Memory Access in Assembly Language

CS 301 Lecture, Dr. Lawlor

You can tell the assembler to keep some constants right next to your machine code, known as "static" data after the C++ keyword.  The handy way to get the address of your new constant is with a label, and the way to specify the constant's value is with one of the new instructions "dq" (data quadword), "dd" (data dword), "dw" (data word) or "db" (data byte).  These instructions reserve the corresponding amount of space, and initialize that space to the value you give.
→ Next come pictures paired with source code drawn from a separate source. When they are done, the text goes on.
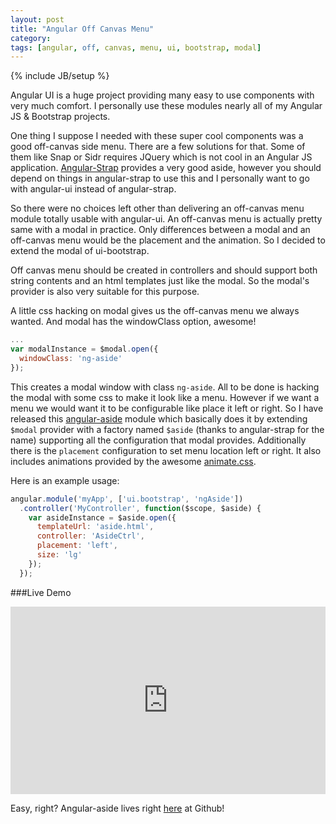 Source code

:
 ```yaml
---
layout: post
title: "Angular Off Canvas Menu"
category: 
tags: [angular, off, canvas, menu, ui, bootstrap, modal]
---
```

{% include JB/setup %}

Angular UI is a huge project providing many easy to use components with very much comfort. I personally use these modules nearly all of my Angular JS & Bootstrap projects.

One thing I suppose I needed with these super cool components was a good off-canvas side menu. There are a few solutions for that. Some of them like Snap or Sidr requires JQuery which is not cool in an Angular JS application. [Angular-Strap](http://mgcrea.github.io/angular-strap/) provides a very good aside, however you should depend on things in angular-strap to use this and I personally want to go with angular-ui instead of angular-strap.

So there were no choices left other than delivering an off-canvas menu module totally usable with angular-ui. An off-canvas menu is actually pretty same with a modal in practice. Only differences between a modal and an off-canvas menu would be the placement and the animation. So I decided to extend the modal of ui-bootstrap.

Off canvas menu should be created in controllers and should support both string contents and an html templates just like the modal. So the modal's provider is also very suitable for this purpose.

A little css hacking on modal gives us the off-canvas menu we always wanted. And modal has the windowClass option, awesome! 

```js
...
var modalInstance = $modal.open({
  windowClass: 'ng-aside'
});
```

This creates a modal window with class `ng-aside`. All to be done is hacking the modal with some css to make it look like a menu. However if we want a menu we would want it to be configurable like place it left or right. So I have released this [angular-aside](https://github.com/dbtek/angular-aside) module which basically does it by extending `$modal` provider with a factory named `$aside` (thanks to angular-strap for the name) supporting all the configuration that modal provides. Additionally there is the `placement` configuration to set menu location left or right. It also includes animations provided by the awesome [animate.css](http://daneden.github.io/animate.css/).

Here is an example usage: 

```js
angular.module('myApp', ['ui.bootstrap', 'ngAside'])
  .controller('MyController', function($scope, $aside) {
    var asideInstance = $aside.open({
      templateUrl: 'aside.html',
      controller: 'AsideCtrl',
      placement: 'left',
      size: 'lg'
    });
  });
```

###Live Demo

<iframe style="border: 0; width: 100%; height: 300px" allowfullscreen="allowfullscreen" src="http://embed.plnkr.co/w8Clzab6jJf6fPMHEXpP/preview">
  Loading plunk...
</iframe>

Easy, right? Angular-aside lives right [here](https://github.com/dbtek/angular-aside) at Github!
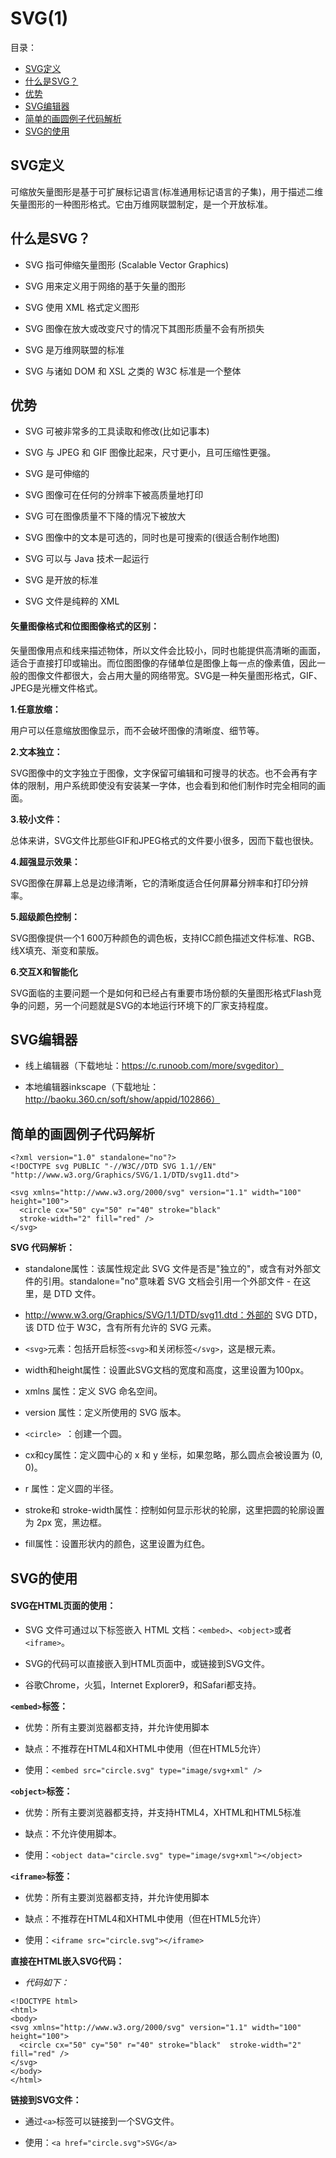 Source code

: # SVG(1)

目录：

- [SVG定义](#svg定义)
- [什么是SVG？](#什么是svg)
- [优势](#优势)
- [SVG编辑器](#svg编辑器)
- [简单的画圆例子代码解析](#简单的画圆例子代码解析)
- [SVG的使用](#svg的使用)

## SVG定义

可缩放矢量图形是基于可扩展标记语言(标准通用标记语言的子集)，用于描述二维矢量图形的一种图形格式。它由万维网联盟制定，是一个开放标准。

## 什么是SVG？

- SVG 指可伸缩矢量图形 (Scalable Vector Graphics)

- SVG 用来定义用于网络的基于矢量的图形

- SVG 使用 XML 格式定义图形

- SVG 图像在放大或改变尺寸的情况下其图形质量不会有所损失

- SVG 是万维网联盟的标准

- SVG 与诸如 DOM 和 XSL 之类的 W3C 标准是一个整体

## 优势

- SVG 可被非常多的工具读取和修改(比如记事本)

- SVG 与 JPEG 和 GIF 图像比起来，尺寸更小，且可压缩性更强。

- SVG 是可伸缩的

- SVG 图像可在任何的分辨率下被高质量地打印

- SVG 可在图像质量不下降的情况下被放大

- SVG 图像中的文本是可选的，同时也是可搜索的(很适合制作地图)

- SVG 可以与 Java 技术一起运行

- SVG 是开放的标准

- SVG 文件是纯粹的 XML

#### 矢量图像格式和位图图像格式的区别：

矢量图像用点和线来描述物体，所以文件会比较小，同时也能提供高清晰的画面，适合于直接打印或输出。而位图图像的存储单位是图像上每一点的像素值，因此一般的图像文件都很大，会占用大量的网络带宽。SVG是一种矢量图形格式，GIF、JPEG是光栅文件格式。

**1.任意放缩：**

用户可以任意缩放图像显示，而不会破坏图像的清晰度、细节等。

**2.文本独立：**

SVG图像中的文字独立于图像，文字保留可编辑和可搜寻的状态。也不会再有字体的限制，用户系统即使没有安装某一字体，也会看到和他们制作时完全相同的画面。

**3.较小文件：**

总体来讲，SVG文件比那些GIF和JPEG格式的文件要小很多，因而下载也很快。

**4.超强显示效果：**

SVG图像在屏幕上总是边缘清晰，它的清晰度适合任何屏幕分辨率和打印分辨率。

**5.超级颜色控制：**

SVG图像提供一个1 600万种颜色的调色板，支持ICC颜色描述文件标准、RGB、线X填充、渐变和蒙版。

**6.交互X和智能化**

SVG面临的主要问题一个是如何和已经占有重要市场份额的矢量图形格式Flash竞争的问题，另一个问题就是SVG的本地运行环境下的厂家支持程度。

## SVG编辑器

- 线上编辑器（下载地址：https://c.runoob.com/more/svgeditor）

- 本地编辑器inkscape（下载地址：http://baoku.360.cn/soft/show/appid/102866）

## 简单的画圆例子代码解析

```
<?xml version="1.0" standalone="no"?>
<!DOCTYPE svg PUBLIC "-//W3C//DTD SVG 1.1//EN" 
"http://www.w3.org/Graphics/SVG/1.1/DTD/svg11.dtd">

<svg xmlns="http://www.w3.org/2000/svg" version="1.1" width="100" height="100">
  <circle cx="50" cy="50" r="40" stroke="black"
  stroke-width="2" fill="red" />
</svg>
```

**SVG 代码解析：**

- standalone属性：该属性规定此 SVG 文件是否是"独立的"，或含有对外部文件的引用。standalone="no"意味着 SVG 文档会引用一个外部文件 - 在这里，是 DTD 文件。

- http://www.w3.org/Graphics/SVG/1.1/DTD/svg11.dtd：外部的 SVG DTD，该 DTD 位于 W3C，含有所有允许的 SVG 元素。

- `<svg>`元素：包括开启标签`<svg>`和关闭标签`</svg>`，这是根元素。

- width和height属性：设置此SVG文档的宽度和高度，这里设置为100px。

- xmlns 属性：定义 SVG 命名空间。

- version 属性：定义所使用的 SVG 版本。

- `<circle> `：创建一个圆。

- cx和cy属性：定义圆中心的 x 和 y 坐标，如果忽略，那么圆点会被设置为 (0, 0)。

- r 属性：定义圆的半径。

- stroke和 stroke-width属性：控制如何显示形状的轮廓，这里把圆的轮廓设置为 2px 宽，黑边框。

- fill属性：设置形状内的颜色，这里设置为红色。

## SVG的使用

#### SVG在HTML页面的使用：

- SVG 文件可通过以下标签嵌入 HTML 文档：`<embed>`、`<object>`或者`<iframe>`。

- SVG的代码可以直接嵌入到HTML页面中，或链接到SVG文件。

- 谷歌Chrome，火狐，Internet Explorer9，和Safari都支持。

**`<embed>`标签：**

- 优势：所有主要浏览器都支持，并允许使用脚本

- 缺点：不推荐在HTML4和XHTML中使用（但在HTML5允许）

- 使用：`<embed src="circle.svg" type="image/svg+xml" />`

**`<object>`标签：**

- 优势：所有主要浏览器都支持，并支持HTML4，XHTML和HTML5标准

- 缺点：不允许使用脚本。

- 使用：`<object data="circle.svg" type="image/svg+xml"></object>`

**`<iframe>`标签：**

- 优势：所有主要浏览器都支持，并允许使用脚本

- 缺点：不推荐在HTML4和XHTML中使用（但在HTML5允许）

- 使用：`<iframe src="circle.svg"></iframe>`

**直接在HTML嵌入SVG代码：**

- *代码如下：*

```
<!DOCTYPE html>
<html>
<body>
<svg xmlns="http://www.w3.org/2000/svg" version="1.1" width="100" height="100">
  <circle cx="50" cy="50" r="40" stroke="black"  stroke-width="2" fill="red" />
</svg>
</body>
</html>
```

**链接到SVG文件：**

- 通过`<a>`标签可以链接到一个SVG文件。

- 使用：`<a href="circle.svg">SVG</a>`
The syntax for accessing these constants from normal assembly looks like:
mov ... DWORD[somePtr] ...

section .data
somePtr:
    dd constant0
Here are all the constant-generating "instructions", and the size of the data they make:
Instruction C++ Access
Register
Bits Bytes
dq 0x3 long
QWORD[somePtr]
r _ _
64
8
dd 0x3 int
DWORD[somePtr]
e _ _
32
4
dw 0x3 short
WORD[somePtr]
_ _
16
2
db 0x3 char
BYTE[somePtr]
_ l
8
1

Static Integers

Here's an example where we load a statically allocated integer from memory.
mov eax,DWORD[myInt] ; copy this int into eax
ret

section .data
myInt:
dd 0xa3a2a1a0 ; "data DWORD" containing this value

(Try this in NetRun now!)

You can copy a pointer value into a register, too.  Here we're dereferencing a pointer stored in a register:
mov rdx, someIntPtr ; copy the address myIntPtr into rdx (like C++: p=someIntPtr;)
mov eax, DWORD [rdx] ; read memory rdx points to (like C++: return *p;)
ret

section .data
someIntPtr: ; A place in memory, where we're storing an integer.
dd 123 ; "data DWORD", our integer

(Try this in NetRun now!)

A pointer to an array initially looks just like a pointer to anything else:
mov rcx, myArray ; rcx points to myArray  (like C++: p=arr;)
mov eax, DWORD [rcx] ; read memory pointed to by rcx (like C++: return *p;)
ret

section .data
myArray: ; A place in memory, where we're storing some integers.
dd 100 ; "data DWORD", here our array element [0]
dd 101 ; [1]
dd 102 ; [2]
dd 103 ; [3]

(Try this in NetRun now!)

Here's an example where we index into our little 4-integer array:
mov eax, DWORD [myArray+4*2] ; read myArray[2]
ret

section .data
myArray: ; A place in memory, where we're storing some integers.
dd 100 ; "data DWORD", here our array element [0]
dd 101 ; [1]
dd 102 ; [2]
dd 103 ; [3]

(Try this in NetRun now!)

Static Bytes & Strings

You can access an individual byte from memory with the syntax BYTE[address].  Most instructions want DWORDs, not BYTEs, so you need to use a BYTE-friendly instruction like  "movzx" (move with zero-extend):
	movzx reg,BYTE[address]
Accessing data as bytes is useful for string processing, or to understand what really shows up in memory.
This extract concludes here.